### REQUIRED ACTION
Your response should consist of every record, exactly as given.

### INFORMATION GIVEN
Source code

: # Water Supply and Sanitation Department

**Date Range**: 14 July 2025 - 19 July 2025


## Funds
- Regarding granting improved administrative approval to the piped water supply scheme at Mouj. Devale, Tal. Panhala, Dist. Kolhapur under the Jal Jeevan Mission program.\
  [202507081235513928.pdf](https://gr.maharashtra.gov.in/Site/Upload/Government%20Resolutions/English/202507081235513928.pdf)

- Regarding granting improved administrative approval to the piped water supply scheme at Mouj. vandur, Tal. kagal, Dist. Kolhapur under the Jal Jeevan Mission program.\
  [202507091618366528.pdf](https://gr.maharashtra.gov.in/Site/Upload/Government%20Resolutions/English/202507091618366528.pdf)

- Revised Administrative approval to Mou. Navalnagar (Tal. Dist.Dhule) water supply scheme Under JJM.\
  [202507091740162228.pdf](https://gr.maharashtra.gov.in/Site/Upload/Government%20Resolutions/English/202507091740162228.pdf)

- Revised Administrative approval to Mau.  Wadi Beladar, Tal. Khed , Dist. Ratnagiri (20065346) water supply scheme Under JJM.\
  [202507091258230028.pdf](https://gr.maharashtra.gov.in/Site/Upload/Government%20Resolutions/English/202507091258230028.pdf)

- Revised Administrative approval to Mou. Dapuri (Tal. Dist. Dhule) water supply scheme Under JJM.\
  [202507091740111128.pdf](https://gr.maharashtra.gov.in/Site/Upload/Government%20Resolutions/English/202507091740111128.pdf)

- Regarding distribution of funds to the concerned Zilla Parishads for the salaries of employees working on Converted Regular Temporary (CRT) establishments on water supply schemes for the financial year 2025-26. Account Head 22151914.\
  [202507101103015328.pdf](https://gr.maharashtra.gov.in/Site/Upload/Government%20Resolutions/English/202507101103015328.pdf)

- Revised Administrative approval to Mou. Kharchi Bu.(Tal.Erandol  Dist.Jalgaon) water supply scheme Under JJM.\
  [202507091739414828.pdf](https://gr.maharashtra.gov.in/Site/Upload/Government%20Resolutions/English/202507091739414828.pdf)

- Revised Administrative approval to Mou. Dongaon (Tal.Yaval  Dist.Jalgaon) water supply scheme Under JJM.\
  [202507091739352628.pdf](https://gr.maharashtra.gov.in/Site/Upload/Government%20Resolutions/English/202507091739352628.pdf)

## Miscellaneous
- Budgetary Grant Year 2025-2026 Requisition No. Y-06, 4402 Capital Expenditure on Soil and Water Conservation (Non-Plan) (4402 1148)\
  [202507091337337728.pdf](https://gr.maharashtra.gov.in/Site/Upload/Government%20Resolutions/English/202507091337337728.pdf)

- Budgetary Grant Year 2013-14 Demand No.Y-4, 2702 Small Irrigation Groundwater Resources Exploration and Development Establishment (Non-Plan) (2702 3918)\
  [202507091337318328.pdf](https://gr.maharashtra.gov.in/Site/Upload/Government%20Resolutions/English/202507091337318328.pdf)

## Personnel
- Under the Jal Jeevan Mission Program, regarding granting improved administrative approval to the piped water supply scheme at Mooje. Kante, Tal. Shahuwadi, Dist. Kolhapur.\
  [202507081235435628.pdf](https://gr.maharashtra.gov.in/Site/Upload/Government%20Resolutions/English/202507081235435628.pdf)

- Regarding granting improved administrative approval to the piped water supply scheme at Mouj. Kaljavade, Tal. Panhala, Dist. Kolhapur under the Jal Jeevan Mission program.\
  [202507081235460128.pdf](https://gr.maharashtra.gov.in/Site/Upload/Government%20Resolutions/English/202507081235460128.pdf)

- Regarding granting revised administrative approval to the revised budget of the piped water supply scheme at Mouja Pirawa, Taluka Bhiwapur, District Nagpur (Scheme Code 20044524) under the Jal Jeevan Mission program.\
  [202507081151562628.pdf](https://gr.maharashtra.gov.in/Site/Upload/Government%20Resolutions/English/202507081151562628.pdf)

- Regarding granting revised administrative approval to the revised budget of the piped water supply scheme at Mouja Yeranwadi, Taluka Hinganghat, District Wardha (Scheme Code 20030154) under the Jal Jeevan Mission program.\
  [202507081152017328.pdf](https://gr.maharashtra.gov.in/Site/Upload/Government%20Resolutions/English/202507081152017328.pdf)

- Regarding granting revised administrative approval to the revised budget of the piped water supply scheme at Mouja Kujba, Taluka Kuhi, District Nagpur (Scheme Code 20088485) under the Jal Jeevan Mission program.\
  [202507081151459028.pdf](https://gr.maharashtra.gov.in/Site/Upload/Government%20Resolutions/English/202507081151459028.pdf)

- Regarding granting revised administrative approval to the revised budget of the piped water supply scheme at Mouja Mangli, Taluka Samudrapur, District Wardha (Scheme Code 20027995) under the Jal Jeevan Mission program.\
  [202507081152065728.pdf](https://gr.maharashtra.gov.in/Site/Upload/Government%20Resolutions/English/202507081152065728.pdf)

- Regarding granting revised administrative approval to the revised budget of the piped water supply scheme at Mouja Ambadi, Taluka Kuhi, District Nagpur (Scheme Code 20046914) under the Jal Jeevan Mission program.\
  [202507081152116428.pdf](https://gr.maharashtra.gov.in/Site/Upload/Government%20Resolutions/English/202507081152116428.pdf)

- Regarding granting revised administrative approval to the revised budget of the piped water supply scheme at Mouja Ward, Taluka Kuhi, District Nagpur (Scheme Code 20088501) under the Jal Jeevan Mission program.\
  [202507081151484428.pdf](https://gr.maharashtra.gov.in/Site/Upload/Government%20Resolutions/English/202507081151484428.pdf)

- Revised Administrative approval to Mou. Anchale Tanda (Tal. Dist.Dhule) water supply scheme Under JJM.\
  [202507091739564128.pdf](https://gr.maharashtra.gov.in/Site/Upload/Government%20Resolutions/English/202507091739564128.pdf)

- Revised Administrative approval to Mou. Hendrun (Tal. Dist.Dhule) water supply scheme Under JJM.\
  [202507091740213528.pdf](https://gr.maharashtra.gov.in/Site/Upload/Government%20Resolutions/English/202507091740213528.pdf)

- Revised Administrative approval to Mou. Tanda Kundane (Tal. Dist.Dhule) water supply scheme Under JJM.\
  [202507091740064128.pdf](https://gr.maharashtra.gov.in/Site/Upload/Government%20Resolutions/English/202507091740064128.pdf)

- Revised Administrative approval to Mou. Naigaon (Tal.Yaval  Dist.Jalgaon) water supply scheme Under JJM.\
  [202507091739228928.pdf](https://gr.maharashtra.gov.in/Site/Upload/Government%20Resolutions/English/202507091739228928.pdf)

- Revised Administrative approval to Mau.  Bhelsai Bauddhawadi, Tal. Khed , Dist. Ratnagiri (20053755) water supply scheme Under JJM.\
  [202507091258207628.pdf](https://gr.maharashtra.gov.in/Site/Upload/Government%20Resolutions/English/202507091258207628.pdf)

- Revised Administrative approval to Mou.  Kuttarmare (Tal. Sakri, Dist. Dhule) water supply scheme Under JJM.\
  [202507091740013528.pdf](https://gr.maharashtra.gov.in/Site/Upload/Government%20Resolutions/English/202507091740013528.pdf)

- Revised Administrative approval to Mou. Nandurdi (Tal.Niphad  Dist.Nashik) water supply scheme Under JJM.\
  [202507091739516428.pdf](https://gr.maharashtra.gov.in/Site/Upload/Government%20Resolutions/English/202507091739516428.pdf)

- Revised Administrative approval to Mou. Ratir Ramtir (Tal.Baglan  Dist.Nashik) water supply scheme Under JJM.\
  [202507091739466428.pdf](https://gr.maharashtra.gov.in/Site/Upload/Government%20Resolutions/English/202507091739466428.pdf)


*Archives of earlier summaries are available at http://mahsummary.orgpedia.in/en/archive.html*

### TASK RESULT
Source code

: # Water Supply and Sanitation Department

**Date Range**: 14 July 2025 - 19 July 2025


## Funds
- Regarding granting improved administrative approval to the piped water supply scheme at Mouj. Devale, Tal. Panhala, Dist. Kolhapur under the Jal Jeevan Mission program.\
  [202507081235513928.pdf](https://gr.maharashtra.gov.in/Site/Upload/Government%20Resolutions/English/202507081235513928.pdf)

- Regarding granting improved administrative approval to the piped water supply scheme at Mouj. vandur, Tal. kagal, Dist. Kolhapur under the Jal Jeevan Mission program.\
  [202507091618366528.pdf](https://gr.maharashtra.gov.in/Site/Upload/Government%20Resolutions/English/202507091618366528.pdf)

- Revised Administrative approval to Mou. Navalnagar (Tal. Dist.Dhule) water supply scheme Under JJM.\
  [202507091740162228.pdf](https://gr.maharashtra.gov.in/Site/Upload/Government%20Resolutions/English/202507091740162228.pdf)

- Revised Administrative approval to Mau.  Wadi Beladar, Tal. Khed , Dist. Ratnagiri (20065346) water supply scheme Under JJM.\
  [202507091258230028.pdf](https://gr.maharashtra.gov.in/Site/Upload/Government%20Resolutions/English/202507091258230028.pdf)

- Revised Administrative approval to Mou. Dapuri (Tal. Dist. Dhule) water supply scheme Under JJM.\
  [202507091740111128.pdf](https://gr.maharashtra.gov.in/Site/Upload/Government%20Resolutions/English/202507091740111128.pdf)

- Regarding distribution of funds to the concerned Zilla Parishads for the salaries of employees working on Converted Regular Temporary (CRT) establishments on water supply schemes for the financial year 2025-26. Account Head 22151914.\
  [202507101103015328.pdf](https://gr.maharashtra.gov.in/Site/Upload/Government%20Resolutions/English/202507101103015328.pdf)

- Revised Administrative approval to Mou. Kharchi Bu.(Tal.Erandol  Dist.Jalgaon) water supply scheme Under JJM.\
  [202507091739414828.pdf](https://gr.maharashtra.gov.in/Site/Upload/Government%20Resolutions/English/202507091739414828.pdf)

- Revised Administrative approval to Mou. Dongaon (Tal.Yaval  Dist.Jalgaon) water supply scheme Under JJM.\
  [202507091739352628.pdf](https://gr.maharashtra.gov.in/Site/Upload/Government%20Resolutions/English/202507091739352628.pdf)

## Miscellaneous
- Budgetary Grant Year 2025-2026 Requisition No. Y-06, 4402 Capital Expenditure on Soil and Water Conservation (Non-Plan) (4402 1148)\
  [202507091337337728.pdf](https://gr.maharashtra.gov.in/Site/Upload/Government%20Resolutions/English/202507091337337728.pdf)

- Budgetary Grant Year 2013-14 Demand No.Y-4, 2702 Small Irrigation Groundwater Resources Exploration and Development Establishment (Non-Plan) (2702 3918)\
  [202507091337318328.pdf](https://gr.maharashtra.gov.in/Site/Upload/Government%20Resolutions/English/202507091337318328.pdf)

## Personnel
- Under the Jal Jeevan Mission Program, regarding granting improved administrative approval to the piped water supply scheme at Mooje. Kante, Tal. Shahuwadi, Dist. Kolhapur.\
  [202507081235435628.pdf](https://gr.maharashtra.gov.in/Site/Upload/Government%20Resolutions/English/202507081235435628.pdf)

- Regarding granting improved administrative approval to the piped water supply scheme at Mouj. Kaljavade, Tal. Panhala, Dist. Kolhapur under the Jal Jeevan Mission program.\
  [202507081235460128.pdf](https://gr.maharashtra.gov.in/Site/Upload/Government%20Resolutions/English/202507081235460128.pdf)

- Regarding granting revised administrative approval to the revised budget of the piped water supply scheme at Mouja Pirawa, Taluka Bhiwapur, District Nagpur (Scheme Code 20044524) under the Jal Jeevan Mission program.\
  [202507081151562628.pdf](https://gr.maharashtra.gov.in/Site/Upload/Government%20Resolutions/English/202507081151562628.pdf)

- Regarding granting revised administrative approval to the revised budget of the piped water supply scheme at Mouja Yeranwadi, Taluka Hinganghat, District Wardha (Scheme Code 20030154) under the Jal Jeevan Mission program.\
  [202507081152017328.pdf](https://gr.maharashtra.gov.in/Site/Upload/Government%20Resolutions/English/202507081152017328.pdf)

- Regarding granting revised administrative approval to the revised budget of the piped water supply scheme at Mouja Kujba, Taluka Kuhi, District Nagpur (Scheme Code 20088485) under the Jal Jeevan Mission program.\
  [202507081151459028.pdf](https://gr.maharashtra.gov.in/Site/Upload/Government%20Resolutions/English/202507081151459028.pdf)

- Regarding granting revised administrative approval to the revised budget of the piped water supply scheme at Mouja Mangli, Taluka Samudrapur, District Wardha (Scheme Code 20027995) under the Jal Jeevan Mission program.\
  [202507081152065728.pdf](https://gr.maharashtra.gov.in/Site/Upload/Government%20Resolutions/English/202507081152065728.pdf)

- Regarding granting revised administrative approval to the revised budget of the piped water supply scheme at Mouja Ambadi, Taluka Kuhi, District Nagpur (Scheme Code 20046914) under the Jal Jeevan Mission program.\
  [202507081152116428.pdf](https://gr.maharashtra.gov.in/Site/Upload/Government%20Resolutions/English/202507081152116428.pdf)

- Regarding granting revised administrative approval to the revised budget of the piped water supply scheme at Mouja Ward, Taluka Kuhi, District Nagpur (Scheme Code 20088501) under the Jal Jeevan Mission program.\
  [202507081151484428.pdf](https://gr.maharashtra.gov.in/Site/Upload/Government%20Resolutions/English/202507081151484428.pdf)

- Revised Administrative approval to Mou. Anchale Tanda (Tal. Dist.Dhule) water supply scheme Under JJM.\
  [202507091739564128.pdf](https://gr.maharashtra.gov.in/Site/Upload/Government%20Resolutions/English/202507091739564128.pdf)

- Revised Administrative approval to Mou. Hendrun (Tal. Dist.Dhule) water supply scheme Under JJM.\
  [202507091740213528.pdf](https://gr.maharashtra.gov.in/Site/Upload/Government%20Resolutions/English/202507091740213528.pdf)

- Revised Administrative approval to Mou. Tanda Kundane (Tal. Dist.Dhule) water supply scheme Under JJM.\
  [202507091740064128.pdf](https://gr.maharashtra.gov.in/Site/Upload/Government%20Resolutions/English/202507091740064128.pdf)

- Revised Administrative approval to Mou. Naigaon (Tal.Yaval  Dist.Jalgaon) water supply scheme Under JJM.\
  [202507091739228928.pdf](https://gr.maharashtra.gov.in/Site/Upload/Government%20Resolutions/English/202507091739228928.pdf)

- Revised Administrative approval to Mau.  Bhelsai Bauddhawadi, Tal. Khed , Dist. Ratnagiri (20053755) water supply scheme Under JJM.\
  [202507091258207628.pdf](https://gr.maharashtra.gov.in/Site/Upload/Government%20Resolutions/English/202507091258207628.pdf)

- Revised Administrative approval to Mou.  Kuttarmare (Tal. Sakri, Dist. Dhule) water supply scheme Under JJM.\
  [202507091740013528.pdf](https://gr.maharashtra.gov.in/Site/Upload/Government%20Resolutions/English/202507091740013528.pdf)

- Revised Administrative approval to Mou. Nandurdi (Tal.Niphad  Dist.Nashik) water supply scheme Under JJM.\
  [202507091739516428.pdf](https://gr.maharashtra.gov.in/Site/Upload/Government%20Resolutions/English/202507091739516428.pdf)

- Revised Administrative approval to Mou. Ratir Ramtir (Tal.Baglan  Dist.Nashik) water supply scheme Under JJM.\
  [202507091739466428.pdf](https://gr.maharashtra.gov.in/Site/Upload/Government%20Resolutions/English/202507091739466428.pdf)


*Archives of earlier summaries are available at http://mahsummary.orgpedia.in/en/archive.html*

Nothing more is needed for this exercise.